[Stored items]
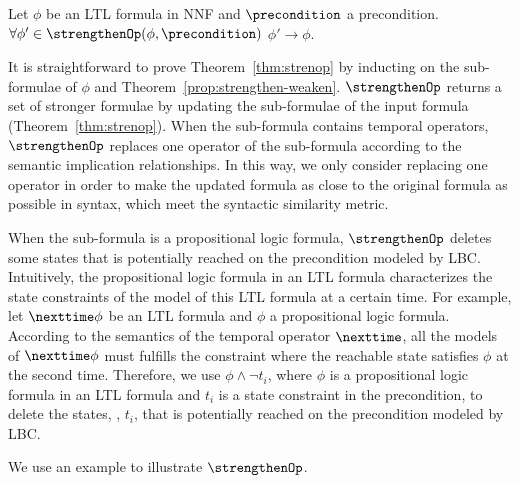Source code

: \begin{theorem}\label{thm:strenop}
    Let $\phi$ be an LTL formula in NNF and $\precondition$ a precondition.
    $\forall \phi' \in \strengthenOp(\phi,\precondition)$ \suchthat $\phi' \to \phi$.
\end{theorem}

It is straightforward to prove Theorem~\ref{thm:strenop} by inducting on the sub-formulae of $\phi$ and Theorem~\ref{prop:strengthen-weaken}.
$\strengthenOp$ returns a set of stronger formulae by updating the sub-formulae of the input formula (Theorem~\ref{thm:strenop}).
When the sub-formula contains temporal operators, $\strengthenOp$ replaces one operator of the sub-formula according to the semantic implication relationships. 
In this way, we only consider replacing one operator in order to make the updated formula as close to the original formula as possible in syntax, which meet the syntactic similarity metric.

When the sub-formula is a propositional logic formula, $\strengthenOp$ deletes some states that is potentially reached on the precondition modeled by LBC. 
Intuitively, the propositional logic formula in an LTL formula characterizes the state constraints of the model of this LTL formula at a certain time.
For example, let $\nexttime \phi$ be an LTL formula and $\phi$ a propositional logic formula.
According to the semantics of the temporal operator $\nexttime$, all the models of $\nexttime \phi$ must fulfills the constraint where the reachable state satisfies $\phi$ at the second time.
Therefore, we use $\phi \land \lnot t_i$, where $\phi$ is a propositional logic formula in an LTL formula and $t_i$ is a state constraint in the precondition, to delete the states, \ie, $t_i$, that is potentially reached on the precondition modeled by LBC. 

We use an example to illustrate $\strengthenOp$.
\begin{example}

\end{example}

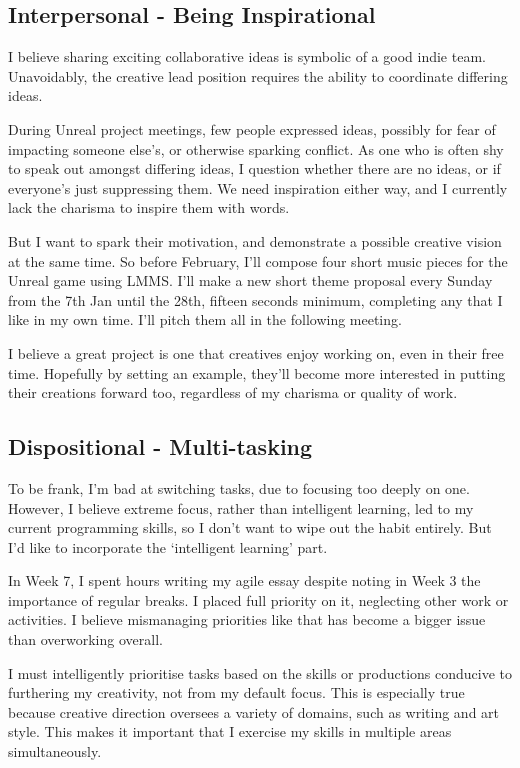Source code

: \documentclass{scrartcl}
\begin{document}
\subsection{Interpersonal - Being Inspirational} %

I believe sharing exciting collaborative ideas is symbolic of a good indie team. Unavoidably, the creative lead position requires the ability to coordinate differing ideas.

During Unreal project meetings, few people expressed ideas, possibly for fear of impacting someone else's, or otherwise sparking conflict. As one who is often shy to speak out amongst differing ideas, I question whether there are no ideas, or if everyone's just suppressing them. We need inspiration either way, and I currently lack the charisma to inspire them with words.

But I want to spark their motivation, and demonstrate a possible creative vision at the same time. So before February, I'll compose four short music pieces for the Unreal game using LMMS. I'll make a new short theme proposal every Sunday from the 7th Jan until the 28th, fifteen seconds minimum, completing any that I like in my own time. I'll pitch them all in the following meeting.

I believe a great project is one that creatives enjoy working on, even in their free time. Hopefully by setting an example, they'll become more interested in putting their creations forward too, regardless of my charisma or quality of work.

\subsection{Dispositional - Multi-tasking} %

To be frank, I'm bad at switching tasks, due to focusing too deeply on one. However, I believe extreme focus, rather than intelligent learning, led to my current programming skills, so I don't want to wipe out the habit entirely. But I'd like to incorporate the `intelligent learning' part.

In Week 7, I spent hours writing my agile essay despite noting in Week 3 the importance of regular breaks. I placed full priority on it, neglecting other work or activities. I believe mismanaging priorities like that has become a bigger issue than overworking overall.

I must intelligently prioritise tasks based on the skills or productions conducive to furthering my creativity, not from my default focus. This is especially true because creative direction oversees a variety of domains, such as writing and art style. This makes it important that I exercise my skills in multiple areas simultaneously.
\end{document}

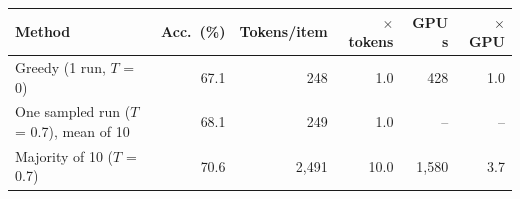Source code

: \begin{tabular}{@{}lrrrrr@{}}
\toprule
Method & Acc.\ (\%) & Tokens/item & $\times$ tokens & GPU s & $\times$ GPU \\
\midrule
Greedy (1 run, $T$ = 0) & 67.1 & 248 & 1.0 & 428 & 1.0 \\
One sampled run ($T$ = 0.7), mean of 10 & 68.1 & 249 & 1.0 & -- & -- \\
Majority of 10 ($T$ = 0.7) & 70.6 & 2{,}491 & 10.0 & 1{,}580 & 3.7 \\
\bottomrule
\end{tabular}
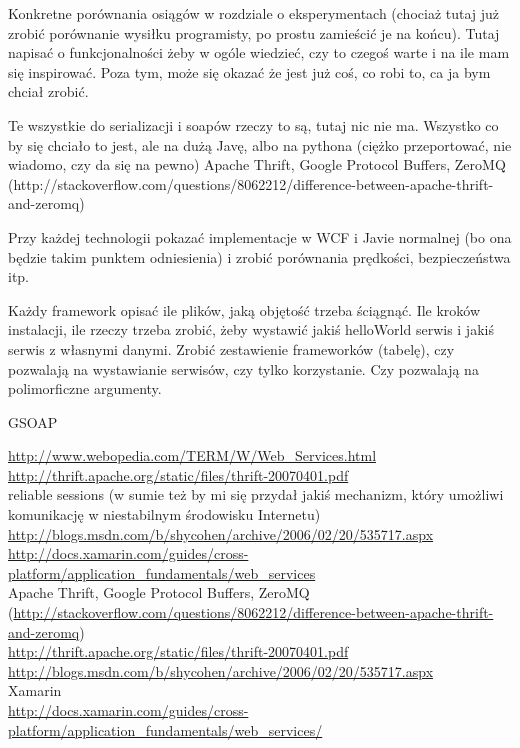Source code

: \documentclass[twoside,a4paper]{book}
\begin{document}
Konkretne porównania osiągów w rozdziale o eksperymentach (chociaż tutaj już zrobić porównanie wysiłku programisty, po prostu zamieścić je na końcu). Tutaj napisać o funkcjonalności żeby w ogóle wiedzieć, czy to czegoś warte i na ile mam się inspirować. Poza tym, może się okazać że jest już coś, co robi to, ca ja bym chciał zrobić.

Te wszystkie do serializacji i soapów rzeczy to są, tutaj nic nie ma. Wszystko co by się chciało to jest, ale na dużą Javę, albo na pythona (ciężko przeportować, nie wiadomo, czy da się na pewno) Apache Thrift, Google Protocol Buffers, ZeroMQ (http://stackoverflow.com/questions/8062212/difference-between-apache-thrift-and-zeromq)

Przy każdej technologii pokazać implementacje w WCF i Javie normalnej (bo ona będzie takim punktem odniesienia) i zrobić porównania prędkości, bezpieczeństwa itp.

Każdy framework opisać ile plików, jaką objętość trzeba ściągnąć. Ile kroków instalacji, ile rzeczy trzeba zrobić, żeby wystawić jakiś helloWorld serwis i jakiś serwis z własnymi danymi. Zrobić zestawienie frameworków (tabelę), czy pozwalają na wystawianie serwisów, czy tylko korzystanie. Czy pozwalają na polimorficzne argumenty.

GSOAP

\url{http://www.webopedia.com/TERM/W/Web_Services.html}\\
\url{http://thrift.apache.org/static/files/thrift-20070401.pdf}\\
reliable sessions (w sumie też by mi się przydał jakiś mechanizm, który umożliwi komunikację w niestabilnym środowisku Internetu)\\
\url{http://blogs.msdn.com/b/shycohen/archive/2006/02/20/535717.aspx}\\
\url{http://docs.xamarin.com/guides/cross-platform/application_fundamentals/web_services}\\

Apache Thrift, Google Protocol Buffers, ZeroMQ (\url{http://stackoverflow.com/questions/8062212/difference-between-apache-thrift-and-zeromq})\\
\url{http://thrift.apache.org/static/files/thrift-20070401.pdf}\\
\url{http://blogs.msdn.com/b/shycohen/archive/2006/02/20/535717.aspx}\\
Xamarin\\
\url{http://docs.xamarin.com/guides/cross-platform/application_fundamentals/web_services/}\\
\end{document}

==

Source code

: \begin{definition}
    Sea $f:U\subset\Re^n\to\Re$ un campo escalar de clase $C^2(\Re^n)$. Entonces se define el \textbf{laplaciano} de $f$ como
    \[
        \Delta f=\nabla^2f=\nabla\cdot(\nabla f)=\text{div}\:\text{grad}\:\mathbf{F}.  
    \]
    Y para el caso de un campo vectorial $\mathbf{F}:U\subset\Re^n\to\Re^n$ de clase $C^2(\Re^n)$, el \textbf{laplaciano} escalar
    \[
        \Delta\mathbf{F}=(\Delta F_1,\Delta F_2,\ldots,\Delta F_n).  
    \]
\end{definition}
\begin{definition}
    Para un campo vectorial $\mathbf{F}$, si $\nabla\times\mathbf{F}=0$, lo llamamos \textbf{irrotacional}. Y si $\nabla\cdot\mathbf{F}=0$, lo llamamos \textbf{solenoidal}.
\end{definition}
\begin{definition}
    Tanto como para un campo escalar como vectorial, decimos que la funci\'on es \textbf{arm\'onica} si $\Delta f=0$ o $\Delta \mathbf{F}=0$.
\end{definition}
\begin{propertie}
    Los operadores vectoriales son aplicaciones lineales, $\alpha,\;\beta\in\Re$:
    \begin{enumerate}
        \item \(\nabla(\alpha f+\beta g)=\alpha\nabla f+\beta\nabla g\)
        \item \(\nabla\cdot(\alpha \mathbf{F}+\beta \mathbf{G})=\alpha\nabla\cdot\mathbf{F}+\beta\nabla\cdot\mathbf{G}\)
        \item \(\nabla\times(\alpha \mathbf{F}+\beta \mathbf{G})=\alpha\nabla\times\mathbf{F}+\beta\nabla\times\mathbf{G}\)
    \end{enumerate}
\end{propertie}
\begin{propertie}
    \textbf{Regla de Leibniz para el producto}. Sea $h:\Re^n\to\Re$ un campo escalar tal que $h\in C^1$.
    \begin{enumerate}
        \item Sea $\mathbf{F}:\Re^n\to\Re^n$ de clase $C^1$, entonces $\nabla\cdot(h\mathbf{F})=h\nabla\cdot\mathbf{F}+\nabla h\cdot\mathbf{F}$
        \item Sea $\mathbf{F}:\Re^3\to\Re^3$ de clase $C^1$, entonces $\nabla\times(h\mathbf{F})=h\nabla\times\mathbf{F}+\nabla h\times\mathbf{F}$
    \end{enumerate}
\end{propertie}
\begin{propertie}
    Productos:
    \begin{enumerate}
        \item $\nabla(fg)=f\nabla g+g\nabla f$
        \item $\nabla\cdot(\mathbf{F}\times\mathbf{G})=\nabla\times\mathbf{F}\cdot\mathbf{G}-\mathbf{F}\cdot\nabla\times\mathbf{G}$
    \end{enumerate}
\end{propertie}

> Your objective
A single number is the whole answer: report how many lines in the data above include the word "want".

> Task response
2